● **HOW TO COMPLETE THIS TASK**: For the records shown below, return an exact copy that excludes the pictures.

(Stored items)
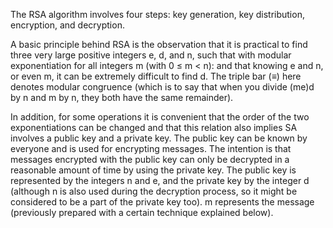 The RSA algorithm involves four steps: key generation, key distribution, encryption, and decryption.

A basic principle behind RSA is the observation that it is practical to find three very large positive integers e, d, and n, such that with modular exponentiation for all integers m (with 0 ≤ m < n):
and that knowing e and n, or even m, it can be extremely difficult to find d. The triple bar (≡) here denotes modular congruence (which is to say that when you divide (me)d by n and m by n, they both have the same remainder).

In addition, for some operations it is convenient that the order of the two exponentiations can be changed and that this relation also implies
SA involves a public key and a private key. The public key can be known by everyone and is used for encrypting messages. The intention is that messages encrypted with the public key can only be decrypted in a reasonable amount of time by using the private key. The public key is represented by the integers n and e, and the private key by the integer d (although n is also used during the decryption process, so it might be considered to be a part of the private key too). m represents the message (previously prepared with a certain technique explained below).
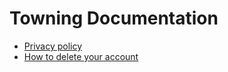 # Towning Documentation

* [Privacy policy](https://github.com/vahurh/towning-docs/blob/main/privacy-policy.md)
* [How to delete your account](https://github.com/vahurh/towning-docs/blob/main/account-deletion.md)
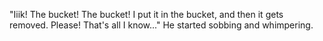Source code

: "Iiik! The bucket! The bucket! I put it in the bucket, and then it gets removed. Please! That's all I know..." He started sobbing and whimpering.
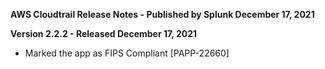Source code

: **AWS Cloudtrail Release Notes - Published by Splunk December 17, 2021**
  

**Version 2.2.2 - Released December 17, 2021**

* Marked the app as FIPS Compliant [PAPP-22660]
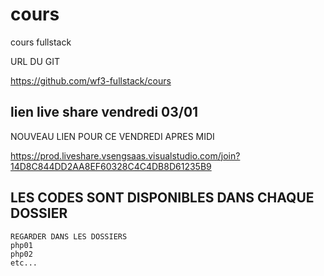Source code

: # cours


cours fullstack

URL DU GIT

https://github.com/wf3-fullstack/cours


## lien live share vendredi 03/01

NOUVEAU LIEN POUR CE VENDREDI APRES MIDI

https://prod.liveshare.vsengsaas.visualstudio.com/join?14D8C844DD2AA8EF60328C4C4DB8D61235B9


## LES CODES SONT DISPONIBLES DANS CHAQUE DOSSIER 

    REGARDER DANS LES DOSSIERS 
    php01
    php02
    etc...

  


























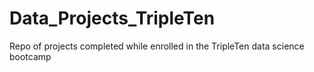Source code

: # Data_Projects_TripleTen
Repo of projects completed while enrolled in the TripleTen data science bootcamp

● **ANSWER SPACE**:
 The RSA algorithm involves four steps: key generation, key distribution, encryption, and decryption.

A basic principle behind RSA is the observation that it is practical to find three very large positive integers e, d, and n, such that with modular exponentiation for all integers m (with 0 ≤ m < n):
and that knowing e and n, or even m, it can be extremely difficult to find d. The triple bar (≡) here denotes modular congruence (which is to say that when you divide (me)d by n and m by n, they both have the same remainder).

In addition, for some operations it is convenient that the order of the two exponentiations can be changed and that this relation also implies
SA involves a public key and a private key. The public key can be known by everyone and is used for encrypting messages. The intention is that messages encrypted with the public key can only be decrypted in a reasonable amount of time by using the private key. The public key is represented by the integers n and e, and the private key by the integer d (although n is also used during the decryption process, so it might be considered to be a part of the private key too). m represents the message (previously prepared with a certain technique explained below).
 # Towning Documentation

* [Privacy policy](https://github.com/vahurh/towning-docs/blob/main/privacy-policy.md)
* [How to delete your account](https://github.com/vahurh/towning-docs/blob/main/account-deletion.md)
Source code

: "Iiik! The bucket! The bucket! I put it in the bucket, and then it gets removed. Please! That's all I know..." He started sobbing and whimpering.
Source code

: **AWS Cloudtrail Release Notes - Published by Splunk December 17, 2021**
  

**Version 2.2.2 - Released December 17, 2021**

* Marked the app as FIPS Compliant [PAPP-22660]
Source code

: # cours


cours fullstack

URL DU GIT

https://github.com/wf3-fullstack/cours


## lien live share vendredi 03/01

NOUVEAU LIEN POUR CE VENDREDI APRES MIDI

https://prod.liveshare.vsengsaas.visualstudio.com/join?14D8C844DD2AA8EF60328C4C4DB8D61235B9


## LES CODES SONT DISPONIBLES DANS CHAQUE DOSSIER 

    REGARDER DANS LES DOSSIERS 
    php01
    php02
    etc...

  


























Source code

: # Data_Projects_TripleTen
Repo of projects completed while enrolled in the TripleTen data science bootcamp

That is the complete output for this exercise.